I know what the Holy Father says, but I could not serve God with that on my conscience.
Father Romero, as always, was so kind and understanding. “You’re having a crisis of faith,” he said to me when I confessed everything to him at long last. “The feelings aren’t a sin, the act is a sin. Yes, you sin in your heart when you think those lustful thoughts, but maybe it’s best for you to go out in the world. If your calling is true, you will find your way back to God.”
If only he had been the one to tell my mother.
Her parish priest is not so understanding. Father Juan refused me the sacraments.

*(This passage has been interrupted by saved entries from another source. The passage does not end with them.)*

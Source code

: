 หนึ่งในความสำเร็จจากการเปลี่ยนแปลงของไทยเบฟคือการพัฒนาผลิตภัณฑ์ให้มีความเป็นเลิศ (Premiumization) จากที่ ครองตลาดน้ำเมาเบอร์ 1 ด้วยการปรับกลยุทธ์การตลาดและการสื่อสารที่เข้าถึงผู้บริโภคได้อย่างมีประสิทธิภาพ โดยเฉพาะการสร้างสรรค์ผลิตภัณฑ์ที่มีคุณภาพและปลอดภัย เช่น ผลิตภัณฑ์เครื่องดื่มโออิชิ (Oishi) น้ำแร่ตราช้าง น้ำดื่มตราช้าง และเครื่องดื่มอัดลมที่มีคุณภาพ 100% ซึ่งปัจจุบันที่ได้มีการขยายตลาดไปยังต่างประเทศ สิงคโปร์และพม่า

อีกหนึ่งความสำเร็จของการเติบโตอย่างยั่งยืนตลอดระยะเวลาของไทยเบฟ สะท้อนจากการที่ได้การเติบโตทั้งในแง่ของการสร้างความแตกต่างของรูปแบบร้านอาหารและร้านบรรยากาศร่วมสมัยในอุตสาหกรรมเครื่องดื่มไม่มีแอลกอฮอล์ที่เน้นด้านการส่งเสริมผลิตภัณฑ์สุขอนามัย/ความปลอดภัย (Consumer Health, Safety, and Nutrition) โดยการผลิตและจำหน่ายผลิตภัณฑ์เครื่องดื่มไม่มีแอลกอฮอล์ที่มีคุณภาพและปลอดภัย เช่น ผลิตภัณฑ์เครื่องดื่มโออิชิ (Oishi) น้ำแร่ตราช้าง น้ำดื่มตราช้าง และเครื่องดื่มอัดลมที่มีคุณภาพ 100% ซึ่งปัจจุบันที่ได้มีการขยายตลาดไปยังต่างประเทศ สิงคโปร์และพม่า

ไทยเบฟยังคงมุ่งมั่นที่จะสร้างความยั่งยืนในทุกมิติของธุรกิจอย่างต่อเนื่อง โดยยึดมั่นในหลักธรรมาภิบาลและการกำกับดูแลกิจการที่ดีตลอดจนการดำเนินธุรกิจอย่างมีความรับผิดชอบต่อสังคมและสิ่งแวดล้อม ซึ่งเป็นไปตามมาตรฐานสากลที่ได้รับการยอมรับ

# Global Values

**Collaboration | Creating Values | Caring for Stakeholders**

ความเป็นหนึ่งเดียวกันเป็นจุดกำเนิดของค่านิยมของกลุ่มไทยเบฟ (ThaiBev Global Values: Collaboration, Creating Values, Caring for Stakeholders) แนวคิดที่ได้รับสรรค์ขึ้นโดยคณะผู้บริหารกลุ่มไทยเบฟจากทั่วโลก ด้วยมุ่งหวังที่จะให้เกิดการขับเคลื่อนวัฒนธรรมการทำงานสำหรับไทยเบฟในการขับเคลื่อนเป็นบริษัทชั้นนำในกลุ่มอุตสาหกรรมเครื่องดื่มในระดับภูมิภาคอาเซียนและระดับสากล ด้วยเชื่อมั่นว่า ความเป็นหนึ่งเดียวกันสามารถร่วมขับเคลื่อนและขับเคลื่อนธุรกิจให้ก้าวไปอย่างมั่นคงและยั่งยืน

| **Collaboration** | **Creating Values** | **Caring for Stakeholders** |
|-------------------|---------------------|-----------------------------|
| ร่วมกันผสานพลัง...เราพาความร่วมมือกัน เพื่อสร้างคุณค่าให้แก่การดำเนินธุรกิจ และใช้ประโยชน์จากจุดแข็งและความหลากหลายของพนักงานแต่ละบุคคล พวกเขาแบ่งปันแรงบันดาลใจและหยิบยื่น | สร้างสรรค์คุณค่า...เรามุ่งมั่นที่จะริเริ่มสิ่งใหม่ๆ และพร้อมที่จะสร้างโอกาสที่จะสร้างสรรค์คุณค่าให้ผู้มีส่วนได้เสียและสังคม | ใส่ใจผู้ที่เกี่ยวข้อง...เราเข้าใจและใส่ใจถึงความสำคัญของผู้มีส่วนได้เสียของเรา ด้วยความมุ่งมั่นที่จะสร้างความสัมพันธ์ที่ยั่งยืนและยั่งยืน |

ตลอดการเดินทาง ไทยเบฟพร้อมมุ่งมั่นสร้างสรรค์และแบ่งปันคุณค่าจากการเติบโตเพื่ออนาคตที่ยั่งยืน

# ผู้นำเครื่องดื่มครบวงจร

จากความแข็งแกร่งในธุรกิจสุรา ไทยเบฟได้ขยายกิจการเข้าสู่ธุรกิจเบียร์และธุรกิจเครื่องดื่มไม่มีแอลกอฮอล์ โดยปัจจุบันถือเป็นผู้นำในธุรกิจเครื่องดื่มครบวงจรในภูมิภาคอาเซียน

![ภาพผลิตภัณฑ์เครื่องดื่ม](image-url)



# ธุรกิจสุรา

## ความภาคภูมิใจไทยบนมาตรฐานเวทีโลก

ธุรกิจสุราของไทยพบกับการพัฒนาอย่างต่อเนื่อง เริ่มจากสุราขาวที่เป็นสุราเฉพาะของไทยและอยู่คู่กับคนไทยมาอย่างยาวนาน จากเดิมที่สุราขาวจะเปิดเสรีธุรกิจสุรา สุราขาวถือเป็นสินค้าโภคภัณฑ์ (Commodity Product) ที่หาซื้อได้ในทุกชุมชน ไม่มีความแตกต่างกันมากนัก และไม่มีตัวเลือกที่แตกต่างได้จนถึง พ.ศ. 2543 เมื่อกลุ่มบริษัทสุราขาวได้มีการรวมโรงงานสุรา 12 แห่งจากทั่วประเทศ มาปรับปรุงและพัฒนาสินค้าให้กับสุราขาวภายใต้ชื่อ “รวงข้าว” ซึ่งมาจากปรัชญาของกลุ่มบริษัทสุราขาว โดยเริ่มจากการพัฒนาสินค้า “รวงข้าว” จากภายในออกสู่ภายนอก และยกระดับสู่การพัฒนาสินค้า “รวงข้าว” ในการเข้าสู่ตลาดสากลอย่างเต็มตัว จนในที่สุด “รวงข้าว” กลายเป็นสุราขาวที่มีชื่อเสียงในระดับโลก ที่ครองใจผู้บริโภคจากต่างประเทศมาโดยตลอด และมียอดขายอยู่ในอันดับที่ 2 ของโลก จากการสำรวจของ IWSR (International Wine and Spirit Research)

I hope I won’t have that problem in San Felice.
Father Juan wasn’t the one who found—no, I can’t think about that now. It wasn’t my fault. Father Romero said so, no one blamed me for it.
And of course I couldn’t tell Mama about it.
“Don’t be stupid, Sergio, hard as it is,” says my oldest sister, Lupe, who’s twenty-five, as she lights a cigarette. She puts down the window of the old Buick she is driving so the smoke can go out the window. “It doesn’t matter why he left the priesthood. Mama had her heart set on one of us going into the church, you know that as well as I do.” She grins at me over the headrest.
“I think maybe if he had told her before—”
“She would have told him to stay at seminary.” Lupe sucks on her cigarette. “And Father Juan can go fuck himself. Sorry, Ricky.”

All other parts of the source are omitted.